I can't understand people offering platforms and services with a pitch that tries to describe what sets $THING apart from others, but when it comes to pricing, they settle for looking around at what everyone else is doing and copying that—which usually results in offering a free tier and paid plans usually starting at $5–9+ per month. Chances are, what you're selling probably isn't as unique as you think it is (this post mentions Netlify several times, for example, but Netlify doesn't only do static hosting―you can run microservices with Netlify, too, and Netlify's paid plan is cheaper).
More businesses could and should differentiate themselves in their pricing model, because the door is wide open and pretty much nobody else is showing interest in taking advantage of the opportunity.
The dev tier is free, which is a capped environment with much laxer SLAs than the production tear. Prod tier is paid.
Or is the KV store supposed to act like an app database?
KV is the simplest thing you can provide, but in general it is hard to build applications on top of it, especially with changing requirements. KV means basically that all your query and way to interact with the storage must be well-known in advance. While with SQL, all your data is there and it is fast to add an index.
The problem with the solution above are the wrapper for libraries, nobody want to write a django or rails app, and integrate with an HTTP service for the database.
But maybe people are willing to do so for micro...
We are working on a solution to this with WeBase [1] and I'd love to see us do an integration with Netlify here where you build with WeBase and host on Netlify (and get automatic API integration with your data models).
(disclaimer, i worked there)
it will help someone like me, sitting on the fence about this whole idea, a better starting point for using Mirco for my use cases.
Take a sober, 1000-foot look at Netlify today. They're so caught up in their GitHub-integrated value-add that if you try to follow the docs to do a straightforward "deploy" from a directory with a simple "hello world" index.html, there are multiple failure conditions. The dumbest one being that if it's a Git repo and it encounters a remote that it doesn't recognize, it will shit the bed. I'm not talking about error output; the CLI itself will straight up fail, throw an exception, and terminate.
That's before we even mention the experience of successful use of the CLI. The cacophony of color and the volume of output makes for a sensory overload that's akin to watching a Safdie brothers film.
Was looking for the pricing, and the description for the paid tier is kind of vague when mentioning "2x Increased resource limits". 2x increase compared to what?

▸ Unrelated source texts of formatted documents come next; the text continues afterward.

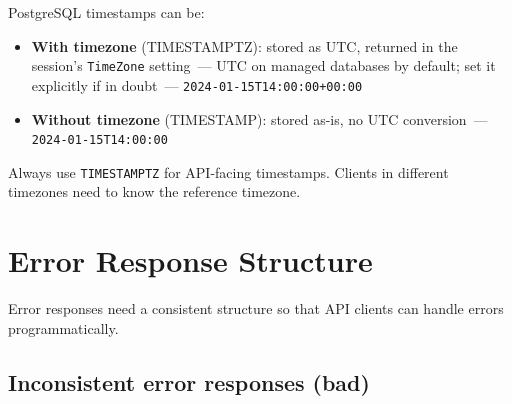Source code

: PostgreSQL timestamps can be:

\begin{itemize}
\tightlist
\item
  \textbf{With timezone} (TIMESTAMPTZ): stored as UTC, returned in the session's \texttt{TimeZone} setting~--- UTC on managed databases by default; set it explicitly if in doubt~--- \texttt{2024-}\allowbreak{}\texttt{01-}\allowbreak{}\texttt{15T14:}\allowbreak{}\texttt{00:}\allowbreak{}\texttt{00+00:}\allowbreak{}\texttt{00}
\item
  \textbf{Without timezone} (TIMESTAMP): stored as-is, no UTC conversion~--- \texttt{2024-01-15T14:00:00}
\end{itemize}

\noindent{}Always use \texttt{TIMESTAMPTZ} for API-facing timestamps. Clients in different timezones need to know the reference timezone.

\begin{codebox}[short]

\begin{Shaded}
\begin{Highlighting}[]
 
     \NormalTok{,}
 \NormalTok{,}
   \NormalTok{,}
\NormalTok{);}
\end{Highlighting}
\end{Shaded}

\end{codebox}

\setcounter{section}{4}
\section{Error Response Structure}\label{34-response-handling:345-error-response-structure}

Error responses need a consistent structure so that API clients can handle errors programmatically.

\subsection*{Inconsistent error responses (bad)}\label{34-response-handling:inconsistent-error-responses-bad}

Otherwise, looks really nice and will give it a spin this weekend.
I had to go to the docs to find an answer.
"you want to do it without having to standup layers of infrastructure on AWS or be beholden to the legacy players like Heroku or other providers who don’t get that you want the same Netlify like experience on the backend."
So exactly how is Heroku "legacy"? From past experiences pushing a simple backend service onto Heroku was pretty smooth and "Netlify-esq".
It would be nice to explain or show the shortcomings of using Heroku as the backend for your Netlify app.
Your services must be written using the Micro framework, as you would use something defined by iOS and Android for those platforms.